Try it: Could you repeat every record exactly as it appears?

================

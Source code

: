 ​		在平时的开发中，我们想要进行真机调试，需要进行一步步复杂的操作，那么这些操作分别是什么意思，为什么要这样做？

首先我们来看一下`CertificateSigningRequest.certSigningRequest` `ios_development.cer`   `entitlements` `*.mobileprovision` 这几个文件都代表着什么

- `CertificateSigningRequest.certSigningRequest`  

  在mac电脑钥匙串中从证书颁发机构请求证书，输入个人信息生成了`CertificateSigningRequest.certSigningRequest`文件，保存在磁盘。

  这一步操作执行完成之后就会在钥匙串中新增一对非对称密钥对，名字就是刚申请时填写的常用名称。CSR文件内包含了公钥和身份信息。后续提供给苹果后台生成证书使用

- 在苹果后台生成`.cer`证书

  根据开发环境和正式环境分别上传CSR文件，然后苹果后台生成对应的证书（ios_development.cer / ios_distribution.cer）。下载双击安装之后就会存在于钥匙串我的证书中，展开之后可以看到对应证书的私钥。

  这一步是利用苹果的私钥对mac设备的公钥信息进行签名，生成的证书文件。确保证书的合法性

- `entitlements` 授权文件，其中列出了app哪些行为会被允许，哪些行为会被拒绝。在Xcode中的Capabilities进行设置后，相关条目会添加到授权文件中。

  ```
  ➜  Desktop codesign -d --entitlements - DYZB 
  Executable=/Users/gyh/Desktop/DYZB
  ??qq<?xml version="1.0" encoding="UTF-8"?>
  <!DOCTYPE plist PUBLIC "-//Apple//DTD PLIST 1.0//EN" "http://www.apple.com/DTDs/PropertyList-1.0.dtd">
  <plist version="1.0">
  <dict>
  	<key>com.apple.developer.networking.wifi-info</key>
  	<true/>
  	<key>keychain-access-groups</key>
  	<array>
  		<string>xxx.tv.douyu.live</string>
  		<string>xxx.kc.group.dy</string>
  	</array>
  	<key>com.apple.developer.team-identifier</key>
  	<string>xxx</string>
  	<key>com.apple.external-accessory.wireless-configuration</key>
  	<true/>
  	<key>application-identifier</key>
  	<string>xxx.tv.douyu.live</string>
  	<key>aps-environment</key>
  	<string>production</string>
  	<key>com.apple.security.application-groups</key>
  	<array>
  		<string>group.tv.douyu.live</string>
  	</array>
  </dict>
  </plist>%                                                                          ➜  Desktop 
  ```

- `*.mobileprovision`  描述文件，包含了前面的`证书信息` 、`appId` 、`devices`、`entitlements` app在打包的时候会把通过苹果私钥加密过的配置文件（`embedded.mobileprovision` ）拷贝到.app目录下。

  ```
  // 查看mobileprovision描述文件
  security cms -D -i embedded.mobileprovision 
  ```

================

Answer to the exercise:
Source code

: ​		在平时的开发中，我们想要进行真机调试，需要进行一步步复杂的操作，那么这些操作分别是什么意思，为什么要这样做？

首先我们来看一下`CertificateSigningRequest.certSigningRequest` `ios_development.cer`   `entitlements` `*.mobileprovision` 这几个文件都代表着什么

- `CertificateSigningRequest.certSigningRequest`  

  在mac电脑钥匙串中从证书颁发机构请求证书，输入个人信息生成了`CertificateSigningRequest.certSigningRequest`文件，保存在磁盘。

  这一步操作执行完成之后就会在钥匙串中新增一对非对称密钥对，名字就是刚申请时填写的常用名称。CSR文件内包含了公钥和身份信息。后续提供给苹果后台生成证书使用

- 在苹果后台生成`.cer`证书

  根据开发环境和正式环境分别上传CSR文件，然后苹果后台生成对应的证书（ios_development.cer / ios_distribution.cer）。下载双击安装之后就会存在于钥匙串我的证书中，展开之后可以看到对应证书的私钥。

  这一步是利用苹果的私钥对mac设备的公钥信息进行签名，生成的证书文件。确保证书的合法性

- `entitlements` 授权文件，其中列出了app哪些行为会被允许，哪些行为会被拒绝。在Xcode中的Capabilities进行设置后，相关条目会添加到授权文件中。

  ```
  ➜  Desktop codesign -d --entitlements - DYZB 
  Executable=/Users/gyh/Desktop/DYZB
  ??qq<?xml version="1.0" encoding="UTF-8"?>
  <!DOCTYPE plist PUBLIC "-//Apple//DTD PLIST 1.0//EN" "http://www.apple.com/DTDs/PropertyList-1.0.dtd">
  <plist version="1.0">
  <dict>
  	<key>com.apple.developer.networking.wifi-info</key>
  	<true/>
  	<key>keychain-access-groups</key>
  	<array>
  		<string>xxx.tv.douyu.live</string>
  		<string>xxx.kc.group.dy</string>
  	</array>
  	<key>com.apple.developer.team-identifier</key>
  	<string>xxx</string>
  	<key>com.apple.external-accessory.wireless-configuration</key>
  	<true/>
  	<key>application-identifier</key>
  	<string>xxx.tv.douyu.live</string>
  	<key>aps-environment</key>
  	<string>production</string>
  	<key>com.apple.security.application-groups</key>
  	<array>
  		<string>group.tv.douyu.live</string>
  	</array>
  </dict>
  </plist>%                                                                          ➜  Desktop 
  ```

- `*.mobileprovision`  描述文件，包含了前面的`证书信息` 、`appId` 、`devices`、`entitlements` app在打包的时候会把通过苹果私钥加密过的配置文件（`embedded.mobileprovision` ）拷贝到.app目录下。

  ```
  // 查看mobileprovision描述文件
  security cms -D -i embedded.mobileprovision 
  ```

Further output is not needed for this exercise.